The frost was on the village roofs as white as ocean foam; The good red fires were burning bright in every longshore home; The windows sparkled clear, and the chimneys volleyed out; And I vow we sniffed the victuals as the vessel went about.

The bells upon the church were rung with a mighty jovial cheer; For its just that I should tell you how (of all days of the year) This day of our adversity was blessed Christmas morn, And the house above the coastguards was the house where I was born.

O well I saw the pleasant room, the pleasant faces there, My mothers silver spectacles, my fathers silver hair; And well I saw the firelight, like a flight of homely elves Go dancing round the china-plates that stand upon the shelves!

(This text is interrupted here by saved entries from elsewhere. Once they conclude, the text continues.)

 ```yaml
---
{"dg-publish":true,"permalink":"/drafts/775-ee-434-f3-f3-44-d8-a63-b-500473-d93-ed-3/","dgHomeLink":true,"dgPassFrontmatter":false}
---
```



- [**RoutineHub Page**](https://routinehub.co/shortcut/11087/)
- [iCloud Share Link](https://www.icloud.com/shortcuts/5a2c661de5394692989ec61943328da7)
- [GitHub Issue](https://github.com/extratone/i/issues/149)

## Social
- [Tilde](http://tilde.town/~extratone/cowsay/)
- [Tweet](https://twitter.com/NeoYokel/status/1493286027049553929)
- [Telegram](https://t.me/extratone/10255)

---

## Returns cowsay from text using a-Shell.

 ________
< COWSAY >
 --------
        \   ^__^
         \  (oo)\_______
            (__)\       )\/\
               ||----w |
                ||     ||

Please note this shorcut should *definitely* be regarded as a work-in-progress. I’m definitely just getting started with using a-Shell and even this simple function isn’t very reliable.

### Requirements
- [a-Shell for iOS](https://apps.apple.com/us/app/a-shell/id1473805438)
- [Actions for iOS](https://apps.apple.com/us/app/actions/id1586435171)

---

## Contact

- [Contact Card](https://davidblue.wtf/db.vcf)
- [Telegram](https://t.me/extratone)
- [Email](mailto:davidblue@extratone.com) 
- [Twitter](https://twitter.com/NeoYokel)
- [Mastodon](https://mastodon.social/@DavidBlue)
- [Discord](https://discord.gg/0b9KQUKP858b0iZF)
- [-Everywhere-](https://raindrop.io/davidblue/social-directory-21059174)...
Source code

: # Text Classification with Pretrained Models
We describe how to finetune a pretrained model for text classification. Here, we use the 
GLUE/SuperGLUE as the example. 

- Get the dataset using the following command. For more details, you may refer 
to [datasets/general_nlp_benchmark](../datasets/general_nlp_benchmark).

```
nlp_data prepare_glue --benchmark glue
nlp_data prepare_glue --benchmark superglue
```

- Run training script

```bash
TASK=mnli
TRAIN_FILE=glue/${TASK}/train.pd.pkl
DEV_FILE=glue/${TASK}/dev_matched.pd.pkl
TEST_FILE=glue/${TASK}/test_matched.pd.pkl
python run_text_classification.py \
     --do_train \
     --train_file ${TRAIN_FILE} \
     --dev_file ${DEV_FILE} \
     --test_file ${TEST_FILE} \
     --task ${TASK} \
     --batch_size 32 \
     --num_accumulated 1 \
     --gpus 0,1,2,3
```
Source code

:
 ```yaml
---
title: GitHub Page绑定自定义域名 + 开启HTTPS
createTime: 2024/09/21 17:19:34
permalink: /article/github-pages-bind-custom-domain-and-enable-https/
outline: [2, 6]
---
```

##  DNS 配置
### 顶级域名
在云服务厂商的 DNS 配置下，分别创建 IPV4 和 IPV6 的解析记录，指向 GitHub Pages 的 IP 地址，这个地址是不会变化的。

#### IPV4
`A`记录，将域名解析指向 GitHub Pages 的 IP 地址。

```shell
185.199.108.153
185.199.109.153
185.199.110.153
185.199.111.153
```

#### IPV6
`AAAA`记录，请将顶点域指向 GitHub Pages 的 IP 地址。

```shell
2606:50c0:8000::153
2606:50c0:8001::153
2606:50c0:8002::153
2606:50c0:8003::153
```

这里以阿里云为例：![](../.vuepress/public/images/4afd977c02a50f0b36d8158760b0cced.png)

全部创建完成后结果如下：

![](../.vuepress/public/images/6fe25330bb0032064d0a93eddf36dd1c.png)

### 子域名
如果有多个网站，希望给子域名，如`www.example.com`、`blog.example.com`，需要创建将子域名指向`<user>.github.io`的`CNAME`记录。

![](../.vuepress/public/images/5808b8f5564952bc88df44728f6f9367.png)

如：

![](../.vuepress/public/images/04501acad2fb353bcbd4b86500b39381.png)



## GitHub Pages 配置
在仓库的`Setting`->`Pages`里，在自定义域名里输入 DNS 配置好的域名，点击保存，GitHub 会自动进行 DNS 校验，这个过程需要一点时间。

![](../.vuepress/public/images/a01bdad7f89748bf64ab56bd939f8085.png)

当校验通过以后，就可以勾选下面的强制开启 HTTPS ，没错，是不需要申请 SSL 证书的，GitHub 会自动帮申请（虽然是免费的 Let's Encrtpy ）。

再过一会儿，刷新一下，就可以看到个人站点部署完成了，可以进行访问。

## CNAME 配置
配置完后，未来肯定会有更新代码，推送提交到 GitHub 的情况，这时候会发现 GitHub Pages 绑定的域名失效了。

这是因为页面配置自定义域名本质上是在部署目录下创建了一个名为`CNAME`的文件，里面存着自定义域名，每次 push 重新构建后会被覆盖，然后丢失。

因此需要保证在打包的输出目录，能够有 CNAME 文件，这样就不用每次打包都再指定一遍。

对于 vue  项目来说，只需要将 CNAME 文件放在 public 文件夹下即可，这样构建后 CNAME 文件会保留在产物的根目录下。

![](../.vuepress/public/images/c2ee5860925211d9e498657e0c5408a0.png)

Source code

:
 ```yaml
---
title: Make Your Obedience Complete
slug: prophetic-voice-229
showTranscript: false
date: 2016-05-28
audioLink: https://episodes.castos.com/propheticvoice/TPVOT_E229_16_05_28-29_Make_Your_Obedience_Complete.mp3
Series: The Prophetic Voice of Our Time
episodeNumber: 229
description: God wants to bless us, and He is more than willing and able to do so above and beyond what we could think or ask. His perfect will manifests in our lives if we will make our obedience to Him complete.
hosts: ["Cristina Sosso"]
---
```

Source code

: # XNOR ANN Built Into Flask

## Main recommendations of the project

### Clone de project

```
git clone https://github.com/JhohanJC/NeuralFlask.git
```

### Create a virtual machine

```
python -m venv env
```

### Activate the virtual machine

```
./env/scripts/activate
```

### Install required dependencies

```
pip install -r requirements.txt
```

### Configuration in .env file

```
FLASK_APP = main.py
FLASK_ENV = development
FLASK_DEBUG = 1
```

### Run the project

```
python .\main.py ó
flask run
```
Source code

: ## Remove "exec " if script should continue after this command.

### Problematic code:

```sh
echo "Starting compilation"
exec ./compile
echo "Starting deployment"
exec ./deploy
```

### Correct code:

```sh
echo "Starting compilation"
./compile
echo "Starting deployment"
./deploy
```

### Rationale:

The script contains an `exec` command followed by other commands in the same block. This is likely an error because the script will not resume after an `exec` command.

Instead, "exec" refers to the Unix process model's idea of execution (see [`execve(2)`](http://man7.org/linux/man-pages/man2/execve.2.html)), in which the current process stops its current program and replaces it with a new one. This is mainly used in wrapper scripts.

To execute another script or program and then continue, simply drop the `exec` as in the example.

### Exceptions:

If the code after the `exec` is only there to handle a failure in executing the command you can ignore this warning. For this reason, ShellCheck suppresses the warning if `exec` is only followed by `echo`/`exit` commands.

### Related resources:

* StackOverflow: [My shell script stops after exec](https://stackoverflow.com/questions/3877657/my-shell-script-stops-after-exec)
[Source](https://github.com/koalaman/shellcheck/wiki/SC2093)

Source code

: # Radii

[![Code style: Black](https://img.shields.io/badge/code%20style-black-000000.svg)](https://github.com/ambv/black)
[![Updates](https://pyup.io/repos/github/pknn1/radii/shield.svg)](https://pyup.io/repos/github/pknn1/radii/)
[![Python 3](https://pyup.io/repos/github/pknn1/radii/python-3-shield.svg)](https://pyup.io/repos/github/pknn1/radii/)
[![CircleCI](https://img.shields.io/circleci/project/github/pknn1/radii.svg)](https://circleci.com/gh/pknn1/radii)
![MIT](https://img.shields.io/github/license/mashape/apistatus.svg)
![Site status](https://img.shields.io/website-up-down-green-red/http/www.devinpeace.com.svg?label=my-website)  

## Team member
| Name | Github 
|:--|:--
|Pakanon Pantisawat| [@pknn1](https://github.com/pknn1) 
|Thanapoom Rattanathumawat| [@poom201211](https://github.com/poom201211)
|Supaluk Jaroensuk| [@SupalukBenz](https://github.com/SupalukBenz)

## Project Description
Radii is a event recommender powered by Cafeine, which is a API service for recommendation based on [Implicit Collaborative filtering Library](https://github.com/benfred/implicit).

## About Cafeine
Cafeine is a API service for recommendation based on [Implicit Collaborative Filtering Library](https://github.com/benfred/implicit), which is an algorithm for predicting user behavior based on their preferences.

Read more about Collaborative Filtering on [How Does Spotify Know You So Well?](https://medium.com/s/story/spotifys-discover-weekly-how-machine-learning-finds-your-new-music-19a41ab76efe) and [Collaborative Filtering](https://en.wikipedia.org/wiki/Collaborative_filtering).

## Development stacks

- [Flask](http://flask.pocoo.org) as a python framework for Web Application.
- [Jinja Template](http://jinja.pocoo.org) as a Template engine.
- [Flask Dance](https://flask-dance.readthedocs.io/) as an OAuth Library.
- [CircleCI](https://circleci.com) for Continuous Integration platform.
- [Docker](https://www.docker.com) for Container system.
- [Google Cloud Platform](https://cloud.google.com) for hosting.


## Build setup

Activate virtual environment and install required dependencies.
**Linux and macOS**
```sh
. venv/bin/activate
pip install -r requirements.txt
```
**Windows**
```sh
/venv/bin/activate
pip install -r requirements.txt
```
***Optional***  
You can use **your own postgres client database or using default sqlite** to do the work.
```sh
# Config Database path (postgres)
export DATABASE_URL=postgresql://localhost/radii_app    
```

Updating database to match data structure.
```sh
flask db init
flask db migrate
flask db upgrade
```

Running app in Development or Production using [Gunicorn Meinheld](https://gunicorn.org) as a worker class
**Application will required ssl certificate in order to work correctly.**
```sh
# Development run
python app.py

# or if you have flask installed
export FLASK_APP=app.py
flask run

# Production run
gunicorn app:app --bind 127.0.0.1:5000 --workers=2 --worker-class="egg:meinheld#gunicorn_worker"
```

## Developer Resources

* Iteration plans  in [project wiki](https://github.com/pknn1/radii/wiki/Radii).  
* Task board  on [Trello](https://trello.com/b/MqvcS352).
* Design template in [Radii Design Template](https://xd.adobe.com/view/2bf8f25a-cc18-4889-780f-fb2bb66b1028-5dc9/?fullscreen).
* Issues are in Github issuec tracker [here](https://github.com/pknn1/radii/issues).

An well I knew the talk they had, the talk that was of me, Of the shadow on the household and the son that went to sea; An O the wicked fool I seemed, in every kind of way, To be here and hauling frozen ropes on blessed Christmas Day. They lit the high sea-light, and the dark began to fall. All hands to loose topgallant sails! I heard the captain call. By the Lord, she'll never stand it, our first mate Jackson cried. . . . It's the one way or the other, Mr. Jackson, he replied.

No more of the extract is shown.